The first 3 songs we learned were...

Subdivisions - Rush
Baba O'Reilly - Who
Summer of '69 - B.Adams.


----------



## mario (Feb 18, 2006)

Rocky Mountain Way-Joe Walsh. I played that over and over...


----------



## Emohawk (Feb 3, 2006)

Hmmm... Tough one. I don't gig & never have, but the first tune I can remember jamming to with a full bad was "Cold Gin". That'll happen when two of your best pals are complete Kiss junkies...


----------



## jcayer (Mar 25, 2007)

The first song I played was: Smoke on the water... Well the main riff evilGuitar:


----------



## shoretyus (Jan 6, 2007)

No colours anymore I want them to turn Black.evilGuitar:


----------



## jcon (Apr 28, 2006)

First song I played with a complete band was Metallica's, Enter Sandman - Grade 9 talent show. IIRC, it was videotaped - sure hope that tape was destroyed.
First song I learned to play on my own was, Closer to the Heart by Rush.

Cheers,
Joe


----------



## hoser (Feb 2, 2006)

hmm....I think it was something by the Misfits.


----------



## Michelle (Aug 21, 2006)

Ummm, first song jamming would have to be some Rolling Stones like Jumpin' Jack Flash or Live With Me.

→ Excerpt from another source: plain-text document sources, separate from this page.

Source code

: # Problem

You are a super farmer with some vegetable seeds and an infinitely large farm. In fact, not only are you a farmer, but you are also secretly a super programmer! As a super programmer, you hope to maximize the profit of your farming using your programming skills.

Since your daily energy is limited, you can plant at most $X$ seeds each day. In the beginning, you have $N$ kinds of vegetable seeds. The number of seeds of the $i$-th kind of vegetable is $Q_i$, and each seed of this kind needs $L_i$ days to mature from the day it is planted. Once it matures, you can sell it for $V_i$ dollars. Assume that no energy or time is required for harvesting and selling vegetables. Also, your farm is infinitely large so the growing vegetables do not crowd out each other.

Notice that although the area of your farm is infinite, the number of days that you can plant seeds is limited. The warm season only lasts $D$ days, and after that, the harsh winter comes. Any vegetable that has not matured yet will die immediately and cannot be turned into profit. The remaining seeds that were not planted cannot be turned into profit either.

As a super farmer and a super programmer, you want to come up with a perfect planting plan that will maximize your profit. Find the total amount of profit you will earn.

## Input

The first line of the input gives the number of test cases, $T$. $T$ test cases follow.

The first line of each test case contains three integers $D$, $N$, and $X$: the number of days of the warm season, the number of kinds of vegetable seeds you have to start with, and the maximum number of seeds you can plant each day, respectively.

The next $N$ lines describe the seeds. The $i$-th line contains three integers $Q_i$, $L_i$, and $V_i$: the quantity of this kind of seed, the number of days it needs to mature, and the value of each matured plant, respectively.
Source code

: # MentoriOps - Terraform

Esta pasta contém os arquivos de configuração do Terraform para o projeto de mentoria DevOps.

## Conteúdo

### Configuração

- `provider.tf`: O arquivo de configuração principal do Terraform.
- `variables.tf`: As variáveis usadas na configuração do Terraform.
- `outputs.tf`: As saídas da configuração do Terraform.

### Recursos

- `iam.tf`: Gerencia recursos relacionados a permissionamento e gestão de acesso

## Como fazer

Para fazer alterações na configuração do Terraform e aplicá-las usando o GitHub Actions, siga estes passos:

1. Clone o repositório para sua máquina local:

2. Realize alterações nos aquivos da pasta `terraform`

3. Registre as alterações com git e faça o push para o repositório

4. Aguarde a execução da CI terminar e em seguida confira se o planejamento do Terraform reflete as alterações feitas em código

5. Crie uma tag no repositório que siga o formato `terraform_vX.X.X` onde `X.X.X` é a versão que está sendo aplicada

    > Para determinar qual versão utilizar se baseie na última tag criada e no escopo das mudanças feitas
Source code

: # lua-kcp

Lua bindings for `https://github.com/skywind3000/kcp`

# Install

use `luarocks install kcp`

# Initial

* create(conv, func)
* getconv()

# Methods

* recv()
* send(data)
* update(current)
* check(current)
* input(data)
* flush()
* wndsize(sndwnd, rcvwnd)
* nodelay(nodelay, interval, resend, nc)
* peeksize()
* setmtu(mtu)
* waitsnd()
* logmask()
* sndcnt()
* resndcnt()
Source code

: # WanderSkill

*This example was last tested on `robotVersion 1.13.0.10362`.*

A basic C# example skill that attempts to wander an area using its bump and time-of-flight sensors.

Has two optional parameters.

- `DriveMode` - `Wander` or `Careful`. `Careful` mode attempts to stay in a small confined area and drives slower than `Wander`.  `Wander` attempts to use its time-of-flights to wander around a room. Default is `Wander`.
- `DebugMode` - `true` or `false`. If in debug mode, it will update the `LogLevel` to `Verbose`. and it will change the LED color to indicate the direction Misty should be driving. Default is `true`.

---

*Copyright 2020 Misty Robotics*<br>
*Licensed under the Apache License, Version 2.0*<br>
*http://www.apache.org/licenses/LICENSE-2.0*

But the first song I remember playing/practicing was Restrictions by Cactus and I still love to play that, Tim Bogert definitely had an influence on me. Also on the same album, Evil, you gotta hear that and now it's in my head for the rest of the day! Yay! :rockon2:


----------



## Luke98 (Mar 4, 2007)

i've still barely learned any complete songs that arent original...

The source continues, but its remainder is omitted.